Whole-blood thiopurine S-methyltransferase activity with genotype concordance: a new, simplified phenotyping assay.

BACKGROUND

We have developed a new thiopurine S-methyltransferase (TPMT) phenotyping method that measures TPMT activity in whole blood. To evaluate this assay, we compared it with conventional TPMT phenotyping, which uses a red blood cell (RBC) lysate and genotyping for analysis of common TPMT mutations.

METHODS

Whole-blood and RBC lysates were prepared from 402 patients' samples received for routine analysis.
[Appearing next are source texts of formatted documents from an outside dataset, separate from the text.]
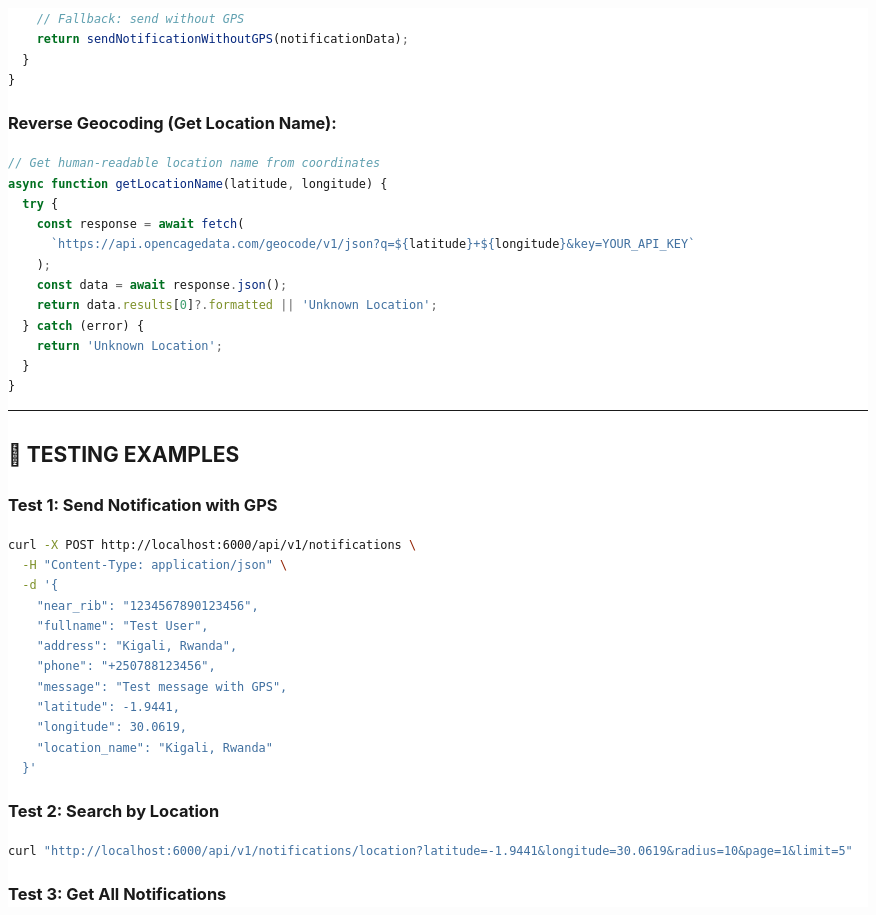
 ```javascript
    // Fallback: send without GPS
    return sendNotificationWithoutGPS(notificationData);
  }
}
```

### **Reverse Geocoding (Get Location Name):**

```javascript
// Get human-readable location name from coordinates
async function getLocationName(latitude, longitude) {
  try {
    const response = await fetch(
      `https://api.opencagedata.com/geocode/v1/json?q=${latitude}+${longitude}&key=YOUR_API_KEY`
    );
    const data = await response.json();
    return data.results[0]?.formatted || 'Unknown Location';
  } catch (error) {
    return 'Unknown Location';
  }
}
```

---

## 🧪 **TESTING EXAMPLES**

### **Test 1: Send Notification with GPS**

```bash
curl -X POST http://localhost:6000/api/v1/notifications \
  -H "Content-Type: application/json" \
  -d '{
    "near_rib": "1234567890123456",
    "fullname": "Test User",
    "address": "Kigali, Rwanda",
    "phone": "+250788123456",
    "message": "Test message with GPS",
    "latitude": -1.9441,
    "longitude": 30.0619,
    "location_name": "Kigali, Rwanda"
  }'
```

### **Test 2: Search by Location**

```bash
curl "http://localhost:6000/api/v1/notifications/location?latitude=-1.9441&longitude=30.0619&radius=10&page=1&limit=5"
```

### **Test 3: Get All Notifications**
The TPMT activity of lysates was determined using 6-thioguanine as substrate with high-performance liquid chromatographic (HPLC) analysis and fluorimetric detection. DNA was extracted from buffy coats using phenol-chloroform extraction. A multiplex amplification refractory mutation system (ARMS) strategy was used to screen for the common TPMT mutations TPMT2 and TPMT3 (TPMT3A, TPMT3C and TPMT*3D).

RESULTS

TPMT activities were higher in the whole-blood (mean TPMT activity 51 nmol 6-MTG/gHb/h) compared with the RBC lysate (37 nmol 6-MTG/gHb/h). Overall, concordance with TPMT genotypic analysis was 97% for both the new whole-blood and standard RBC lysate methods. Between low TPMT activity and heterozygotes, both phenotypic methods gave a concordance of 79%.

CONCLUSION

Using multiplex ARMS testing for TPMT2 and 3C mutations to define the cut-off between low and normal TPMT activity, we have demonstrated that the new whole-blood TPMT phenotyping method performs as well as the conventional RBC lysate assay. This new method overcomes the need to prepare a RBC lysate, a process which is time consuming and increases analytical variation. The resulting assay is better suited to a regional or national TPMT phenotyping service.